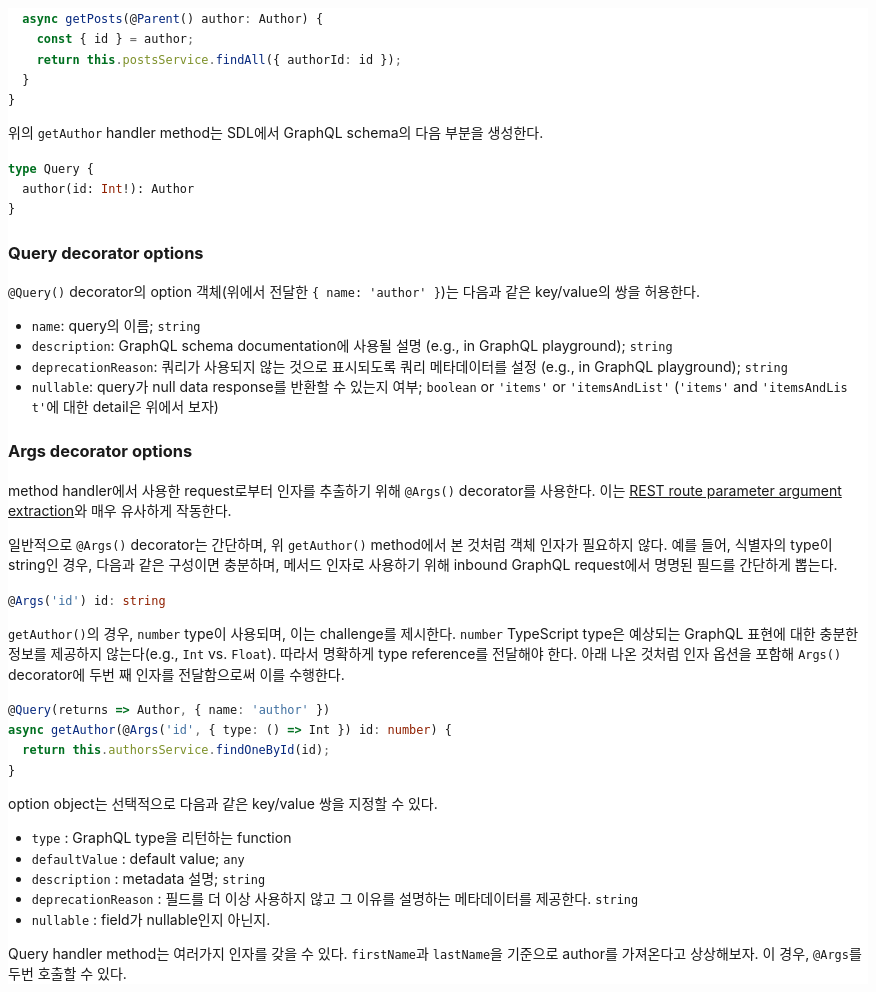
 ```ts
  async getPosts(@Parent() author: Author) {
    const { id } = author;
    return this.postsService.findAll({ authorId: id });
  }
}
```

위의 `getAuthor` handler method는 SDL에서 GraphQL schema의 다음 부분을 생성한다.

```graphql
type Query {
  author(id: Int!): Author
}
```

### Query decorator options

`@Query()` decorator의 option 객체(위에서 전달한 `{ name: 'author' }`)는 다음과 같은 key/value의 쌍을 허용한다.

- `name`: query의 이름; `string`
- `description`: GraphQL schema documentation에 사용될 설명 (e.g., in GraphQL playground); `string`
- `deprecationReason`: 쿼리가 사용되지 않는 것으로 표시되도록 쿼리 메타데이터를 설정 (e.g., in GraphQL playground); `string`
- `nullable`: query가 null data response를 반환할 수 있는지 여부; `boolean` or `'items'` or `'itemsAndList'` (`'items'` and `'itemsAndList'`에 대한 detail은 위에서 보자)

### Args decorator options

method handler에서 사용한 request로부터 인자를 추출하기 위해 `@Args()` decorator를 사용한다. 이는 [REST route parameter argument extraction](https://docs.nestjs.com/controllers#route-parametersa)와 매우 유사하게 작동한다.

일반적으로 `@Args()` decorator는 간단하며, 위 `getAuthor()` method에서 본 것처럼 객체 인자가 필요하지 않다. 예를 들어, 식별자의 type이 string인 경우, 다음과 같은 구성이면 충분하며, 메서드 인자로 사용하기 위해 inbound GraphQL request에서 명명된 필드를 간단하게 뽑는다.

```ts
@Args('id') id: string
```

`getAuthor()`의 경우, `number` type이 사용되며, 이는 challenge를 제시한다. `number` TypeScript type은 예상되는 GraphQL 표현에 대한 충분한 정보를 제공하지 않는다(e.g., `Int` vs. `Float`). 따라서 명확하게 type reference를 전달해야 한다. 아래 나온 것처럼 인자 옵션을 포함해 `Args()` decorator에 두번 째 인자를 전달함으로써 이를 수행한다.

```ts
@Query(returns => Author, { name: 'author' })
async getAuthor(@Args('id', { type: () => Int }) id: number) {
  return this.authorsService.findOneById(id);
}
```

option object는 선택적으로 다음과 같은 key/value 쌍을 지정할 수 있다.

- `type` : GraphQL type을 리턴하는 function
- `defaultValue` : default value; `any`
- `description` : metadata 설명; `string`
- `deprecationReason` : 필드를 더 이상 사용하지 않고 그 이유를 설명하는 메타데이터를 제공한다. `string`
- `nullable` : field가 nullable인지 아닌지.

Query handler method는 여러가지 인자를 갖을 수 있다. `firstName`과 `lastName`을 기준으로 author를 가져온다고 상상해보자. 이 경우, `@Args`를 두번 호출할 수 있다.
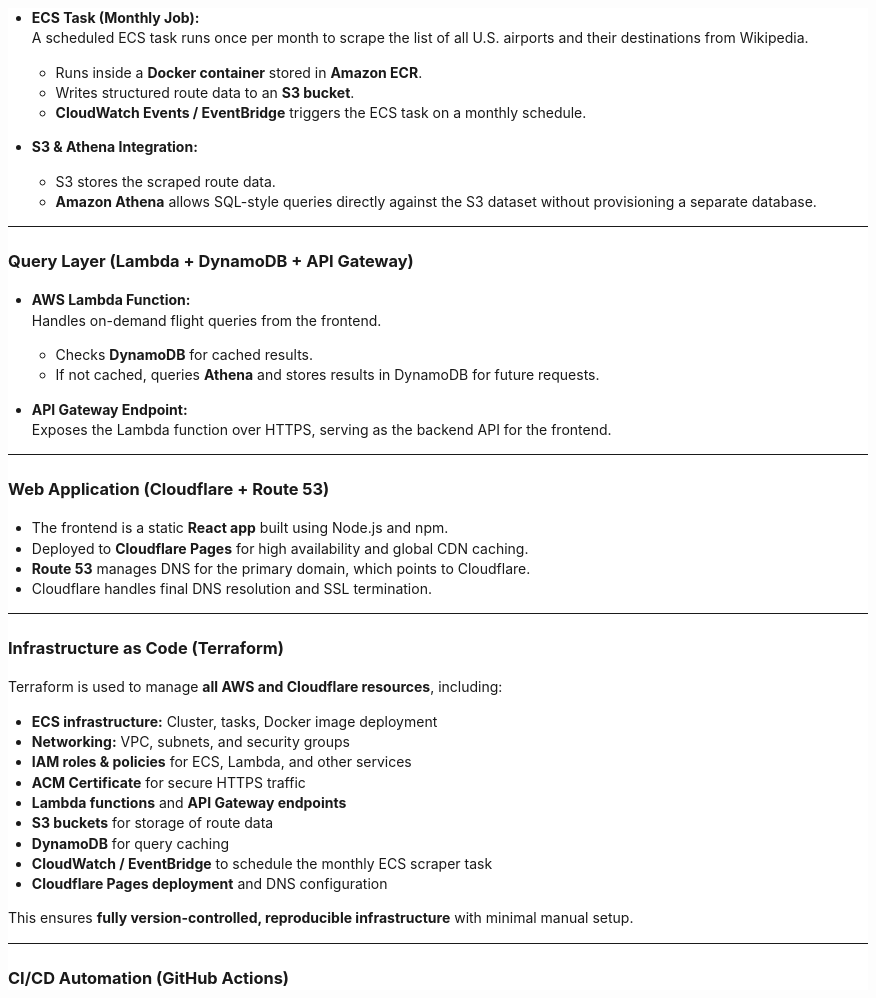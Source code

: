- **ECS Task (Monthly Job):**  
  A scheduled ECS task runs once per month to scrape the list of all U.S. airports and their destinations from Wikipedia.
  - Runs inside a **Docker container** stored in **Amazon ECR**.
  - Writes structured route data to an **S3 bucket**.
  - **CloudWatch Events / EventBridge** triggers the ECS task on a monthly schedule.

- **S3 & Athena Integration:**  
  - S3 stores the scraped route data.  
  - **Amazon Athena** allows SQL-style queries directly against the S3 dataset without provisioning a separate database.

---

### Query Layer (Lambda + DynamoDB + API Gateway)

- **AWS Lambda Function:**  
  Handles on-demand flight queries from the frontend.  
  - Checks **DynamoDB** for cached results.  
  - If not cached, queries **Athena** and stores results in DynamoDB for future requests.

- **API Gateway Endpoint:**  
  Exposes the Lambda function over HTTPS, serving as the backend API for the frontend.

---

### Web Application (Cloudflare + Route 53)

- The frontend is a static **React app** built using Node.js and npm.  
- Deployed to **Cloudflare Pages** for high availability and global CDN caching.  
- **Route 53** manages DNS for the primary domain, which points to Cloudflare.  
- Cloudflare handles final DNS resolution and SSL termination.

---

### Infrastructure as Code (Terraform)

Terraform is used to manage **all AWS and Cloudflare resources**, including:

- **ECS infrastructure:** Cluster, tasks, Docker image deployment  
- **Networking:** VPC, subnets, and security groups  
- **IAM roles & policies** for ECS, Lambda, and other services  
- **ACM Certificate** for secure HTTPS traffic  
- **Lambda functions** and **API Gateway endpoints**  
- **S3 buckets** for storage of route data  
- **DynamoDB** for query caching  
- **CloudWatch / EventBridge** to schedule the monthly ECS scraper task  
- **Cloudflare Pages deployment** and DNS configuration

This ensures **fully version-controlled, reproducible infrastructure** with minimal manual setup.

---

### CI/CD Automation (GitHub Actions)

--------------------------------

AIM OF THE EXERCISE: Within the material above, the line with "- **Amazon Athena**" opens the range and the line with "### Infrastructure as Code (Terraform)" closes it; reproduce that range word for word.

FINISHED EXERCISE:
  - **Amazon Athena** allows SQL-style queries directly against the S3 dataset without provisioning a separate database.

---

### Query Layer (Lambda + DynamoDB + API Gateway)

- **AWS Lambda Function:**  
  Handles on-demand flight queries from the frontend.  
  - Checks **DynamoDB** for cached results.  
  - If not cached, queries **Athena** and stores results in DynamoDB for future requests.

- **API Gateway Endpoint:**  
  Exposes the Lambda function over HTTPS, serving as the backend API for the frontend.

---

### Web Application (Cloudflare + Route 53)

- The frontend is a static **React app** built using Node.js and npm.  
- Deployed to **Cloudflare Pages** for high availability and global CDN caching.  
- **Route 53** manages DNS for the primary domain, which points to Cloudflare.  
- Cloudflare handles final DNS resolution and SSL termination.

---

### Infrastructure as Code (Terraform)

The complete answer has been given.